**Problem requirements**
Your output must be the line containing "- simplejson" followed by every later line in the entries below, all copied exactly.
'''
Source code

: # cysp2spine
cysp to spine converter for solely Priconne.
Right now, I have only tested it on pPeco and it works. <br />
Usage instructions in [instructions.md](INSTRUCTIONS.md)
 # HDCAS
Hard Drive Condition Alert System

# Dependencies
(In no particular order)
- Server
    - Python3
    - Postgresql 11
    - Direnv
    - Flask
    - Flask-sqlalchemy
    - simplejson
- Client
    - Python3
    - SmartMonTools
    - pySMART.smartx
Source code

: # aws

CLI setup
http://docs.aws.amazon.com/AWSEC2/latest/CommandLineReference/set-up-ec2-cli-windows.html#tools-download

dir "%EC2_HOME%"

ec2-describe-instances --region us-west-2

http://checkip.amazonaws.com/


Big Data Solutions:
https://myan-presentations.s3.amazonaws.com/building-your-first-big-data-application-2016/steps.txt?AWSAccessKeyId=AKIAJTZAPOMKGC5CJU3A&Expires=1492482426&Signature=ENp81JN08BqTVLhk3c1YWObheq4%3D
'''
**Result of the task**
    - simplejson
- Client
    - Python3
    - SmartMonTools
    - pySMART.smartx
Source code

: # aws

CLI setup
http://docs.aws.amazon.com/AWSEC2/latest/CommandLineReference/set-up-ec2-cli-windows.html#tools-download

dir "%EC2_HOME%"

ec2-describe-instances --region us-west-2

http://checkip.amazonaws.com/


Big Data Solutions:
https://myan-presentations.s3.amazonaws.com/building-your-first-big-data-application-2016/steps.txt?AWSAccessKeyId=AKIAJTZAPOMKGC5CJU3A&Expires=1492482426&Signature=ENp81JN08BqTVLhk3c1YWObheq4%3D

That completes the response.